Task description
For the listing below, output exactly the lines from the line with "## 可移植本机客户端(PNaCl)" up to and including the line with "为了确保 NaCl 在任何地方都能工作，它要求所有设备都有特定于架构的表示。换句话说，开发人员必须多次编译他们的应用程序，才能在", and no other lines.

---- Available data

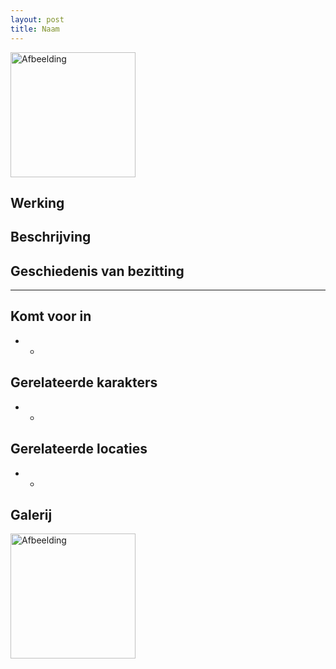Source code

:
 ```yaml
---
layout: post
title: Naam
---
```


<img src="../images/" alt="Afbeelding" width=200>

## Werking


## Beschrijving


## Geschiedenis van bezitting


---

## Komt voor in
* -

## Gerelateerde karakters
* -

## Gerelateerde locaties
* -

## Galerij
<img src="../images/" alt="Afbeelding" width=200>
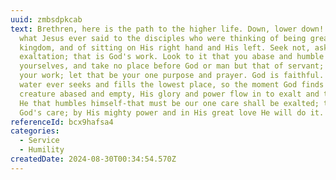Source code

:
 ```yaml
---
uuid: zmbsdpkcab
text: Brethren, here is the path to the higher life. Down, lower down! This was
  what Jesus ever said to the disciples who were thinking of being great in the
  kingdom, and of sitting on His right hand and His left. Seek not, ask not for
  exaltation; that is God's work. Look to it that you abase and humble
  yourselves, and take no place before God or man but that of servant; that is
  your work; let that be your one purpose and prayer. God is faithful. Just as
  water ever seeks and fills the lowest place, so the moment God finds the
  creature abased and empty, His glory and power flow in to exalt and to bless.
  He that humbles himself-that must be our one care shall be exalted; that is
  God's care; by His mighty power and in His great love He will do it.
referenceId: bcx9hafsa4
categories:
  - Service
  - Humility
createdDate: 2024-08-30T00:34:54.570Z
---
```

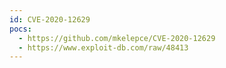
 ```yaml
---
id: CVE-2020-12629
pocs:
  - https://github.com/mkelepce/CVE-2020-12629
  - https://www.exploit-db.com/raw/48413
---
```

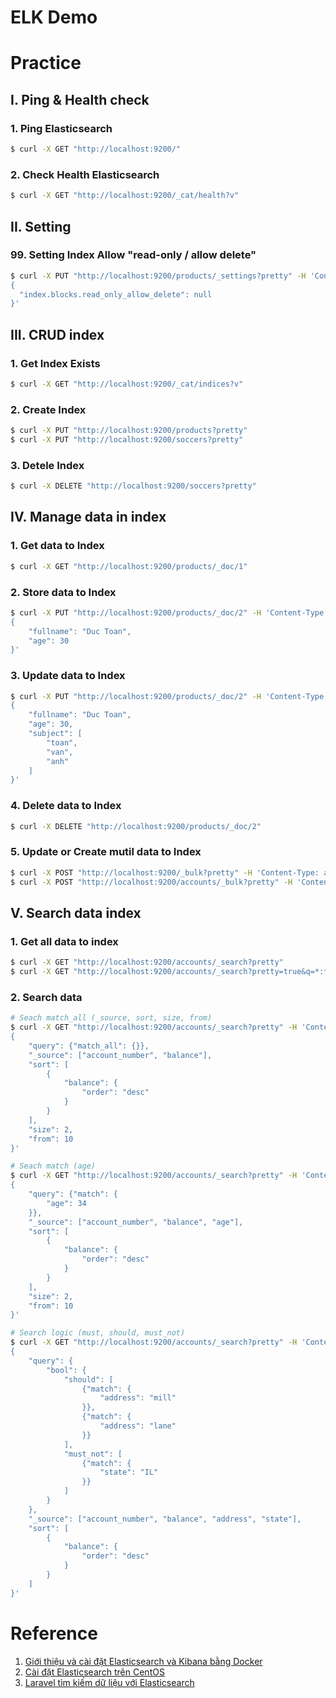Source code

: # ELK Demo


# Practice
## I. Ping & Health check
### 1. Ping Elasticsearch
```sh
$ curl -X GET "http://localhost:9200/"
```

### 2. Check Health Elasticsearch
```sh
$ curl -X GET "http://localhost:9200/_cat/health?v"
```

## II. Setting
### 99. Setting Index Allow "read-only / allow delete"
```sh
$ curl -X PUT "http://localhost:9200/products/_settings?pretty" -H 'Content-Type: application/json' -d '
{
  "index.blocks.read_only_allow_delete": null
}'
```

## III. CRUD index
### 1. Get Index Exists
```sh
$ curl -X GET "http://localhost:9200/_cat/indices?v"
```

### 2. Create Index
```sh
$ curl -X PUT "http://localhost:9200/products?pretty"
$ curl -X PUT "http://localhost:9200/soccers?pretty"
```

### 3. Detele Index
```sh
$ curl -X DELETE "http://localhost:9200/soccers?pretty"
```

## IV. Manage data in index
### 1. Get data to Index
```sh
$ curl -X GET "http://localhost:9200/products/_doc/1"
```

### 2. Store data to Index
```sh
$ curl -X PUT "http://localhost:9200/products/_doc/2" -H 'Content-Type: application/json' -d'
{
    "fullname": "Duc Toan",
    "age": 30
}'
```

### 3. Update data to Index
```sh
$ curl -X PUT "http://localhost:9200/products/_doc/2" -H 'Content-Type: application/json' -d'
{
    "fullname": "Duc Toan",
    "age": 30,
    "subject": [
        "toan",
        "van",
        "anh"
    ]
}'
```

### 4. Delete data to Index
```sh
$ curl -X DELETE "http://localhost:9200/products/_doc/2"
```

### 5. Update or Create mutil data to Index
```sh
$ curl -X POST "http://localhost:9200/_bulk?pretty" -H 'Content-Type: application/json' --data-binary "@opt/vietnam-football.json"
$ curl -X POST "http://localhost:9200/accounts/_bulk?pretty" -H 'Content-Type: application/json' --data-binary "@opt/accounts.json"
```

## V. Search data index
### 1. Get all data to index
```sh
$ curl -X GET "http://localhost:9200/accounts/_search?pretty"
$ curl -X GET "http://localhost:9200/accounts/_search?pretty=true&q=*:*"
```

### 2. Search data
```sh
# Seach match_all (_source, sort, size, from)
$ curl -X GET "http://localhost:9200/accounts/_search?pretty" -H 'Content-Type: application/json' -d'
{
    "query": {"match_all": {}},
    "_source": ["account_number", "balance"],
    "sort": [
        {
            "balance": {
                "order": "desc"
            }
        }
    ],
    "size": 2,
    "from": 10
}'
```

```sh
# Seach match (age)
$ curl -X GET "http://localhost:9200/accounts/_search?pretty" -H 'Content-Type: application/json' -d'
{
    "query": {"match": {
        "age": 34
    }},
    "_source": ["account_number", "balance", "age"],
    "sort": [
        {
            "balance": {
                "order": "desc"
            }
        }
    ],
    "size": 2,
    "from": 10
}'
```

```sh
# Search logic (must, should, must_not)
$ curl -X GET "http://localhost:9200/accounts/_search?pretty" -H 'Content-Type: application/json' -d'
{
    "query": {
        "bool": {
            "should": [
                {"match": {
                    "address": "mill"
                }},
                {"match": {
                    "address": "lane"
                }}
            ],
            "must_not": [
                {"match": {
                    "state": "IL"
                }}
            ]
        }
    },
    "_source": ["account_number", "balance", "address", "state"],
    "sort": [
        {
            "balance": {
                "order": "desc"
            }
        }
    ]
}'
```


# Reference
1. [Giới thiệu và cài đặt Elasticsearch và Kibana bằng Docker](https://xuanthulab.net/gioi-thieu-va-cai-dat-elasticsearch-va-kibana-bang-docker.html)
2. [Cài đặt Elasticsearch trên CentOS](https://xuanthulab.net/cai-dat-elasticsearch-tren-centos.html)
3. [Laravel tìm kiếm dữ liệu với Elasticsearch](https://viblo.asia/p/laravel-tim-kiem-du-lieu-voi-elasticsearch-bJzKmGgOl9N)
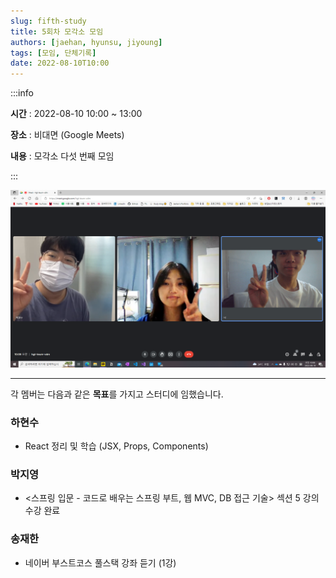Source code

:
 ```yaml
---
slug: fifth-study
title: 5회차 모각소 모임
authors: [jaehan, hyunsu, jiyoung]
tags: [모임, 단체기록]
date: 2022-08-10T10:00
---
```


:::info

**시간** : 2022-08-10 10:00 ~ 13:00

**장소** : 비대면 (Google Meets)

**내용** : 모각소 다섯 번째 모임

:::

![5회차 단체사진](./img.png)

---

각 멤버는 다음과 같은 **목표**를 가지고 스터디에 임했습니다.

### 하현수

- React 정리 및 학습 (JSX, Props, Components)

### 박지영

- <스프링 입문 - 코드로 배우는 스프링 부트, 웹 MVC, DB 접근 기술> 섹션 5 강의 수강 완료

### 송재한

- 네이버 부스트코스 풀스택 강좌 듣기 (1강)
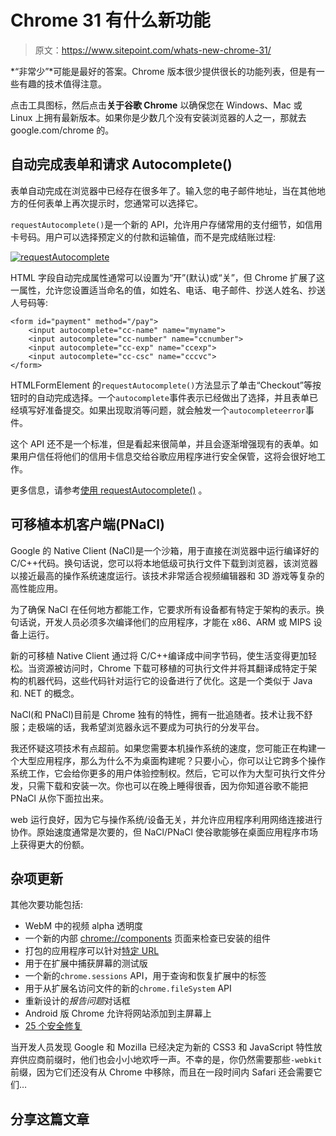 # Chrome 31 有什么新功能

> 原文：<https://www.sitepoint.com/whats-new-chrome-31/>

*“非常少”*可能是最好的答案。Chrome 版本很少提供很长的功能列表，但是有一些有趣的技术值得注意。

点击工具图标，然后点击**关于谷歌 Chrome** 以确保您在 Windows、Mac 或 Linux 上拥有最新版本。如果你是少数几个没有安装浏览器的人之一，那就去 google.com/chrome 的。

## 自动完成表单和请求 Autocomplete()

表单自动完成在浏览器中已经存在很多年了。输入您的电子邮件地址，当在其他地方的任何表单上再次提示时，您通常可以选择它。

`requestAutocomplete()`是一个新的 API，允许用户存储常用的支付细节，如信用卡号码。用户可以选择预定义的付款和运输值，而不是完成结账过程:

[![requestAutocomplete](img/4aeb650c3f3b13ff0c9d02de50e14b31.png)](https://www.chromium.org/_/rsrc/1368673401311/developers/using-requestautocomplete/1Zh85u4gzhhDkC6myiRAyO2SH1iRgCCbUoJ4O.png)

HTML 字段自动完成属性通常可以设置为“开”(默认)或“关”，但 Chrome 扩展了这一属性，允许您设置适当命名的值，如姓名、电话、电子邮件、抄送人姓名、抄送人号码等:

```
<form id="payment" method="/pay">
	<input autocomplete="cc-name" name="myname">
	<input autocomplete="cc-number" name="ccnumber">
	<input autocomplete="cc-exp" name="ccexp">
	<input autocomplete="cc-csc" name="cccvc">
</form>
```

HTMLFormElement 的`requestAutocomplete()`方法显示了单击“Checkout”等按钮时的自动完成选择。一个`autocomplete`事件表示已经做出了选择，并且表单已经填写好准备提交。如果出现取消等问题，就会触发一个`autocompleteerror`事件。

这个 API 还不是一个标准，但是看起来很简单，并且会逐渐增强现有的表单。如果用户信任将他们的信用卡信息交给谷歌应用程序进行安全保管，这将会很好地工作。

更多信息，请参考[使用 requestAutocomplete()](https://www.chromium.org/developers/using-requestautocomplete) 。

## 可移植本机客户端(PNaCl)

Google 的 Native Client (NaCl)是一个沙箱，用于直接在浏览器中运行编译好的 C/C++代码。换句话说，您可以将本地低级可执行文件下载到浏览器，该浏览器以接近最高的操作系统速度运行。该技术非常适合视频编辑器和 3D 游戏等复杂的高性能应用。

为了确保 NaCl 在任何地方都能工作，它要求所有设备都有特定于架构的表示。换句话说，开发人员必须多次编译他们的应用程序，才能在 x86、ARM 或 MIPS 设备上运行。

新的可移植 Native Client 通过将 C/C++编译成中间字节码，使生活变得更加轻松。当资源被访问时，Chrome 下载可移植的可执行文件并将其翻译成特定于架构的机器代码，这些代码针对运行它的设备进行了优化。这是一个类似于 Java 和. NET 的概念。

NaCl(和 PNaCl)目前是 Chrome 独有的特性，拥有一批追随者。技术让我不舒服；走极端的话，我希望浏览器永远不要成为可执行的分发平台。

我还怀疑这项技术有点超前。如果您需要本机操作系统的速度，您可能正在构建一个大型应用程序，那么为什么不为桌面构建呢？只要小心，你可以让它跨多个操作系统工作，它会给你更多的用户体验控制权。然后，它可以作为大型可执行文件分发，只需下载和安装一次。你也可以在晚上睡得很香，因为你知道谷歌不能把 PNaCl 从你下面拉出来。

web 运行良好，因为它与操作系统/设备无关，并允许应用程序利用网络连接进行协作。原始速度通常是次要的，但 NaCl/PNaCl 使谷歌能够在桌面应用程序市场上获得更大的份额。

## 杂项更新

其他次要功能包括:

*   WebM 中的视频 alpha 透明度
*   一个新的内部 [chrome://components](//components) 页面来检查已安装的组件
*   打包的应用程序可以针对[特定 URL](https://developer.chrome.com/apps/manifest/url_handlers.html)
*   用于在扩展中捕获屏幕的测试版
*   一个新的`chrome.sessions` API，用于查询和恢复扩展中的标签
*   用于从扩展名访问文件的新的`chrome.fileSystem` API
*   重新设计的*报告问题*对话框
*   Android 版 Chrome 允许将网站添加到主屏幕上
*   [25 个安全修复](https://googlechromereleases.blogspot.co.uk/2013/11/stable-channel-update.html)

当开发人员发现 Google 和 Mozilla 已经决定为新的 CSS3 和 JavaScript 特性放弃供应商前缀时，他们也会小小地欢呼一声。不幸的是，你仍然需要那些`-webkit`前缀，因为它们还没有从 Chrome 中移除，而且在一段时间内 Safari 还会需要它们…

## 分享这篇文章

--------

Answer to the exercise
## 可移植本机客户端(PNaCl)

Google 的 Native Client (NaCl)是一个沙箱，用于直接在浏览器中运行编译好的 C/C++代码。换句话说，您可以将本地低级可执行文件下载到浏览器，该浏览器以接近最高的操作系统速度运行。该技术非常适合视频编辑器和 3D 游戏等复杂的高性能应用。

为了确保 NaCl 在任何地方都能工作，它要求所有设备都有特定于架构的表示。换句话说，开发人员必须多次编译他们的应用程序，才能在 x86、ARM 或 MIPS 设备上运行。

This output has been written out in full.